Your goal: Print only the lines from the top of the data through the line with "34 attendees with", both included, skipping every picture.

Document images with source code:
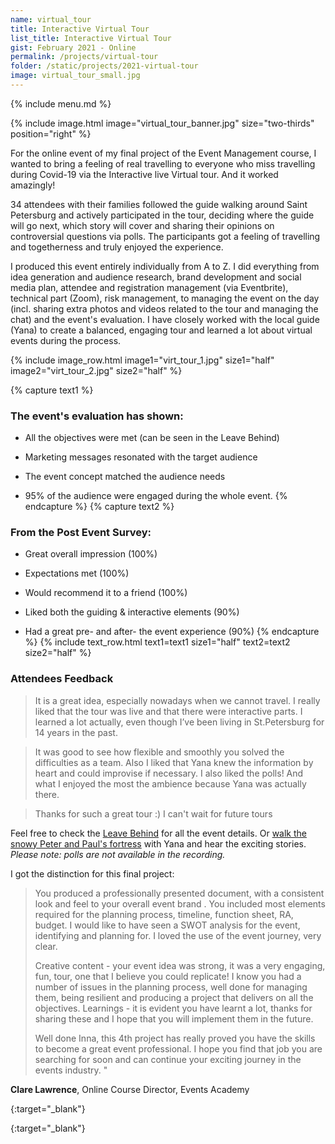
 ```yaml
---
name: virtual_tour
title: Interactive Virtual Tour
list_title: Interactive Virtual Tour
gist: February 2021 - Online
permalink: /projects/virtual-tour
folder: /static/projects/2021-virtual-tour
image: virtual_tour_small.jpg
---
```


{% include menu.md %}

{% 
include image.html 
    image="virtual_tour_banner.jpg" 
    size="two-thirds" 
    position="right" 
%}

For the online event of my final project of the Event Management course, I wanted to bring a feeling of real travelling to everyone who miss travelling during Covid-19 via the Interactive live Virtual tour. And it worked amazingly!

34 attendees with their families followed the guide walking around Saint Petersburg and actively participated in the tour, deciding where the guide will go next, which story will cover and sharing their opinions on controversial questions via polls. The participants got a feeling of travelling and togetherness and truly enjoyed the experience.


I produced this event entirely individually from A to Z. I did everything from idea generation and audience research, brand development and social media plan, attendee and registration management (via Eventbrite), technical part (Zoom), risk management, to managing the event on the day (incl. sharing extra photos and videos related to the tour and managing the chat) and the event's evaluation. I have closely worked with the local guide (Yana) to create a balanced, engaging tour and learned a lot about virtual events during the process.

{% include image_row.html 
    image1="virt_tour_1.jpg" size1="half"
    image2="virt_tour_2.jpg" size2="half"
%}

{% capture text1 %}
### The event's evaluation has shown:

- All the objectives were met (can be seen in the Leave Behind)

- Marketing messages resonated with the target audience

- The event concept matched the audience needs

- 95% of the audience were engaged during the whole event.
{% endcapture %}
{% capture text2 %}
### From the Post Event Survey:

- Great overall impression (100%)

- Expectations met (100%)

- Would recommend it to a friend (100%)

- Liked both the guiding & interactive elements (90%)

- Had a great pre- and after- the event experience (90%)
{% endcapture %}
{% include text_row.html 
    text1=text1 size1="half"
    text2=text2 size2="half"
%}

### Attendees Feedback

> It is a great idea, especially nowadays when we cannot travel. I really liked that the tour was live and that there were interactive parts. I learned a lot actually, even though I’ve been living in St.Petersburg for 14 years in the past.

> It was good to see how flexible and smoothly you solved the difficulties as a team. Also I liked that Yana knew the information by heart and could improvise if necessary. I also liked the polls! And what I enjoyed the most the ambience because Yana was actually there.

> Thanks for such a great tour :) I can't wait for future tours

Feel free to check the [Leave Behind][leave_behind] for all the event details.
Or [walk the snowy Peter and Paul's fortress][youtube_video] with Yana and hear the exciting stories.
<br/>_Please note: polls are not available in the recording._

I got the distinction for this final project:

> You produced a professionally presented document, with a consistent look and feel to your overall event brand . You included most elements required for the planning process, timeline, function sheet, RA, budget. I would like to have seen a SWOT analysis for the event, identifying and planning for. I loved the use of the event journey, very clear. 
>
> Creative content - your event idea was strong, it was a very engaging, fun, tour, one that I believe you could replicate! I know you had a number of issues in the planning process, well done for managing them, being resilient and producing a project that delivers on all the objectives.
> Learnings - it is evident you have learnt a lot, thanks for sharing these and I hope that you will implement them in the future.
> 
> Well done Inna, this 4th project has really proved you have the skills to become a great event professional. I hope you find that job you are searching for soon and can continue your exciting journey in the events industry. "

**Clare Lawrence**, Online Course Director, Events Academy

[leave_behind]: /static/projects/2021-virtual-tour/LeaveBehind_VurtualTour.pdf "Download PDF"
{:target="_blank"}

[youtube_video]: https://www.youtube.com/watch?v=gDSmq4RMhUk "See the video"
{:target="_blank"}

Response to this task:
 ```yaml
---
name: virtual_tour
title: Interactive Virtual Tour
list_title: Interactive Virtual Tour
gist: February 2021 - Online
permalink: /projects/virtual-tour
folder: /static/projects/2021-virtual-tour
image: virtual_tour_small.jpg
---
```


{% include menu.md %}

{% 
include image.html 
    image="virtual_tour_banner.jpg" 
    size="two-thirds" 
    position="right" 
%}

For the online event of my final project of the Event Management course, I wanted to bring a feeling of real travelling to everyone who miss travelling during Covid-19 via the Interactive live Virtual tour. And it worked amazingly!

34 attendees with their families followed the guide walking around Saint Petersburg and actively participated in the tour, deciding where the guide will go next, which story will cover and sharing their opinions on controversial questions via polls. The participants got a feeling of travelling and togetherness and truly enjoyed the experience.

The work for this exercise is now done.